▸ Given records:
==============================

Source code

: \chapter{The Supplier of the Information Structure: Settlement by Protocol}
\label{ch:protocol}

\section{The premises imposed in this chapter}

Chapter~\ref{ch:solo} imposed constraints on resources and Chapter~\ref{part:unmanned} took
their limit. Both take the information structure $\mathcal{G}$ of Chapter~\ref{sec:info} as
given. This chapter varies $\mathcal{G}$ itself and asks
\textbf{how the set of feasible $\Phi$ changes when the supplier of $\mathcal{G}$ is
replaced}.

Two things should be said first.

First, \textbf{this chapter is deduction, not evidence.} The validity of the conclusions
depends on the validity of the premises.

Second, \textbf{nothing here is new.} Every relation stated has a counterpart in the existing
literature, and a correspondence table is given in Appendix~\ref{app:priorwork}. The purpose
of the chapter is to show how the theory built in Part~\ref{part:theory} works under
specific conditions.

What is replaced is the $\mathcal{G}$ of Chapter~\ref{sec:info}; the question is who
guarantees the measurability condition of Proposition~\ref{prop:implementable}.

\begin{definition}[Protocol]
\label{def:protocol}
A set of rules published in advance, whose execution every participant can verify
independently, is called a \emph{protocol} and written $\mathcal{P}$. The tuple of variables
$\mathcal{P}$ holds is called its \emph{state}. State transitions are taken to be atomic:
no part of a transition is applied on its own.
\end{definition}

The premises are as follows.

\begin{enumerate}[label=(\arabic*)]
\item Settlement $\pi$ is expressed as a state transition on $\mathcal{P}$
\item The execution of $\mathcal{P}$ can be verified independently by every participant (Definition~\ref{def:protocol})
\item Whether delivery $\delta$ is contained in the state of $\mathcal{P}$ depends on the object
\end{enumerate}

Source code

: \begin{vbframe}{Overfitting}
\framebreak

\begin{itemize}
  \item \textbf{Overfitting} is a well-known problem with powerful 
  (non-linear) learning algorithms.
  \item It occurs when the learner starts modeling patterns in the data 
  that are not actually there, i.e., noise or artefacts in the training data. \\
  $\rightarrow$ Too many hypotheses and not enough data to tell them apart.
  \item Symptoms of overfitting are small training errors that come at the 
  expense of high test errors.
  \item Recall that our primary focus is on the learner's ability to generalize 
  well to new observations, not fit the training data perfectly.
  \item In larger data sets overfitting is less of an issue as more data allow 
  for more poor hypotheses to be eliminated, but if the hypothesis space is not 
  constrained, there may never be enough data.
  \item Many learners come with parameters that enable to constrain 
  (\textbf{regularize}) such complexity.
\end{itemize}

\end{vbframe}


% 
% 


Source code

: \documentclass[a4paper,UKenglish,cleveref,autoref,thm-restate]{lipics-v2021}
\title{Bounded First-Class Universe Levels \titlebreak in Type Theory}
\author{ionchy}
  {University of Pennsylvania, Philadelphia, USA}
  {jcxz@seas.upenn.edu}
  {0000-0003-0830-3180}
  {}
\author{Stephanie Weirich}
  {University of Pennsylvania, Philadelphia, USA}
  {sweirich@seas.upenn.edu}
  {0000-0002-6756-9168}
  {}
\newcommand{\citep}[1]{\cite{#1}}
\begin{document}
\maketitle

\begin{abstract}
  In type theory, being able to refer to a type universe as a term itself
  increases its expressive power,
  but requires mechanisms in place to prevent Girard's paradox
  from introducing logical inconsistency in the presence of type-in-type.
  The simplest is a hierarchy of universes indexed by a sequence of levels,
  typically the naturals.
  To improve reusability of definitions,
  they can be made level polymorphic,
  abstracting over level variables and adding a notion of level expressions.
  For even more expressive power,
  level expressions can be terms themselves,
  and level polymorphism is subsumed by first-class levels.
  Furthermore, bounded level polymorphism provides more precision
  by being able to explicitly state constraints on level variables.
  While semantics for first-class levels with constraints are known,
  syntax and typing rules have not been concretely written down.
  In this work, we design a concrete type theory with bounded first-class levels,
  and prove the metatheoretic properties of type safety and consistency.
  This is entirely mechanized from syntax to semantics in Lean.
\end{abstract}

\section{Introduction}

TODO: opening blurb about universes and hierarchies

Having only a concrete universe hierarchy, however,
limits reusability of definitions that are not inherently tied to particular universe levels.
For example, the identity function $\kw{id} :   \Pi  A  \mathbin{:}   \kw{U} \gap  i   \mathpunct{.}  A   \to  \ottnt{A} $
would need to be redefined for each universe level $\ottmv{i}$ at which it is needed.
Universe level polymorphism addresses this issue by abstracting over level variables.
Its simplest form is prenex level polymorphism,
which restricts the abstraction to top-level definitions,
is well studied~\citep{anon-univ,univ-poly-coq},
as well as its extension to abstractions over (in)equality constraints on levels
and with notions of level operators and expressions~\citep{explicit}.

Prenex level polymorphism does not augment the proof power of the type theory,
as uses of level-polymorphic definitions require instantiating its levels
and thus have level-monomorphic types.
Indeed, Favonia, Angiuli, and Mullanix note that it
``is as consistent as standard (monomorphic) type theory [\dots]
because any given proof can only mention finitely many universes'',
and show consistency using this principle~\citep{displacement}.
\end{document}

==============================

▸ Work request: Would you filter the records and copy out each line containing "proof"?

▸ Reply to the exercise:
Prenex level polymorphism does not augment the proof power of the type theory,
because any given proof can only mention finitely many universes'',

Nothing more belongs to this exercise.